> How to complete this task
Among the entries below, count the lines holding the string "eess". Respond with the number alone.

● ● ● ● ●

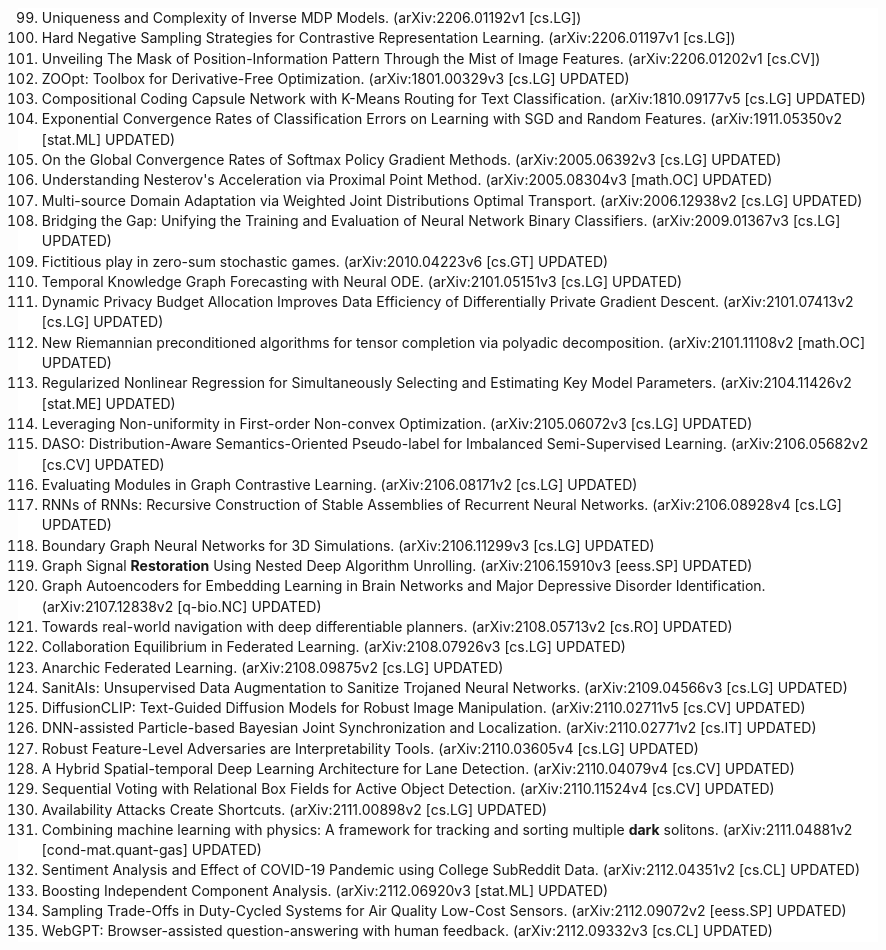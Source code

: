 99. Uniqueness and Complexity of Inverse MDP Models. (arXiv:2206.01192v1 [cs.LG])
100. Hard Negative Sampling Strategies for Contrastive Representation Learning. (arXiv:2206.01197v1 [cs.LG])
101. Unveiling The Mask of Position-Information Pattern Through the Mist of Image Features. (arXiv:2206.01202v1 [cs.CV])
102. ZOOpt: Toolbox for Derivative-Free Optimization. (arXiv:1801.00329v3 [cs.LG] UPDATED)
103. Compositional Coding Capsule Network with K-Means Routing for Text Classification. (arXiv:1810.09177v5 [cs.LG] UPDATED)
104. Exponential Convergence Rates of Classification Errors on Learning with SGD and Random Features. (arXiv:1911.05350v2 [stat.ML] UPDATED)
105. On the Global Convergence Rates of Softmax Policy Gradient Methods. (arXiv:2005.06392v3 [cs.LG] UPDATED)
106. Understanding Nesterov's Acceleration via Proximal Point Method. (arXiv:2005.08304v3 [math.OC] UPDATED)
107. Multi-source Domain Adaptation via Weighted Joint Distributions Optimal Transport. (arXiv:2006.12938v2 [cs.LG] UPDATED)
108. Bridging the Gap: Unifying the Training and Evaluation of Neural Network Binary Classifiers. (arXiv:2009.01367v3 [cs.LG] UPDATED)
109. Fictitious play in zero-sum stochastic games. (arXiv:2010.04223v6 [cs.GT] UPDATED)
110. Temporal Knowledge Graph Forecasting with Neural ODE. (arXiv:2101.05151v3 [cs.LG] UPDATED)
111. Dynamic Privacy Budget Allocation Improves Data Efficiency of Differentially Private Gradient Descent. (arXiv:2101.07413v2 [cs.LG] UPDATED)
112. New Riemannian preconditioned algorithms for tensor completion via polyadic decomposition. (arXiv:2101.11108v2 [math.OC] UPDATED)
113. Regularized Nonlinear Regression for Simultaneously Selecting and Estimating Key Model Parameters. (arXiv:2104.11426v2 [stat.ME] UPDATED)
114. Leveraging Non-uniformity in First-order Non-convex Optimization. (arXiv:2105.06072v3 [cs.LG] UPDATED)
115. DASO: Distribution-Aware Semantics-Oriented Pseudo-label for Imbalanced Semi-Supervised Learning. (arXiv:2106.05682v2 [cs.CV] UPDATED)
116. Evaluating Modules in Graph Contrastive Learning. (arXiv:2106.08171v2 [cs.LG] UPDATED)
117. RNNs of RNNs: Recursive Construction of Stable Assemblies of Recurrent Neural Networks. (arXiv:2106.08928v4 [cs.LG] UPDATED)
118. Boundary Graph Neural Networks for 3D Simulations. (arXiv:2106.11299v3 [cs.LG] UPDATED)
119. Graph Signal **Restoration** Using Nested Deep Algorithm Unrolling. (arXiv:2106.15910v3 [eess.SP] UPDATED)
120. Graph Autoencoders for Embedding Learning in Brain Networks and Major Depressive Disorder Identification. (arXiv:2107.12838v2 [q-bio.NC] UPDATED)
121. Towards real-world navigation with deep differentiable planners. (arXiv:2108.05713v2 [cs.RO] UPDATED)
122. Collaboration Equilibrium in Federated Learning. (arXiv:2108.07926v3 [cs.LG] UPDATED)
123. Anarchic Federated Learning. (arXiv:2108.09875v2 [cs.LG] UPDATED)
124. SanitAIs: Unsupervised Data Augmentation to Sanitize Trojaned Neural Networks. (arXiv:2109.04566v3 [cs.LG] UPDATED)
125. DiffusionCLIP: Text-Guided Diffusion Models for Robust Image Manipulation. (arXiv:2110.02711v5 [cs.CV] UPDATED)
126. DNN-assisted Particle-based Bayesian Joint Synchronization and Localization. (arXiv:2110.02771v2 [cs.IT] UPDATED)
127. Robust Feature-Level Adversaries are Interpretability Tools. (arXiv:2110.03605v4 [cs.LG] UPDATED)
128. A Hybrid Spatial-temporal Deep Learning Architecture for Lane Detection. (arXiv:2110.04079v4 [cs.CV] UPDATED)
129. Sequential Voting with Relational Box Fields for Active Object Detection. (arXiv:2110.11524v4 [cs.CV] UPDATED)
130. Availability Attacks Create Shortcuts. (arXiv:2111.00898v2 [cs.LG] UPDATED)
131. Combining machine learning with physics: A framework for tracking and sorting multiple **dark** solitons. (arXiv:2111.04881v2 [cond-mat.quant-gas] UPDATED)
132. Sentiment Analysis and Effect of COVID-19 Pandemic using College SubReddit Data. (arXiv:2112.04351v2 [cs.CL] UPDATED)
133. Boosting Independent Component Analysis. (arXiv:2112.06920v3 [stat.ML] UPDATED)
134. Sampling Trade-Offs in Duty-Cycled Systems for Air Quality Low-Cost Sensors. (arXiv:2112.09072v2 [eess.SP] UPDATED)
135. WebGPT: Browser-assisted question-answering with human feedback. (arXiv:2112.09332v3 [cs.CL] UPDATED)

● ● ● ● ●

> Written answer
2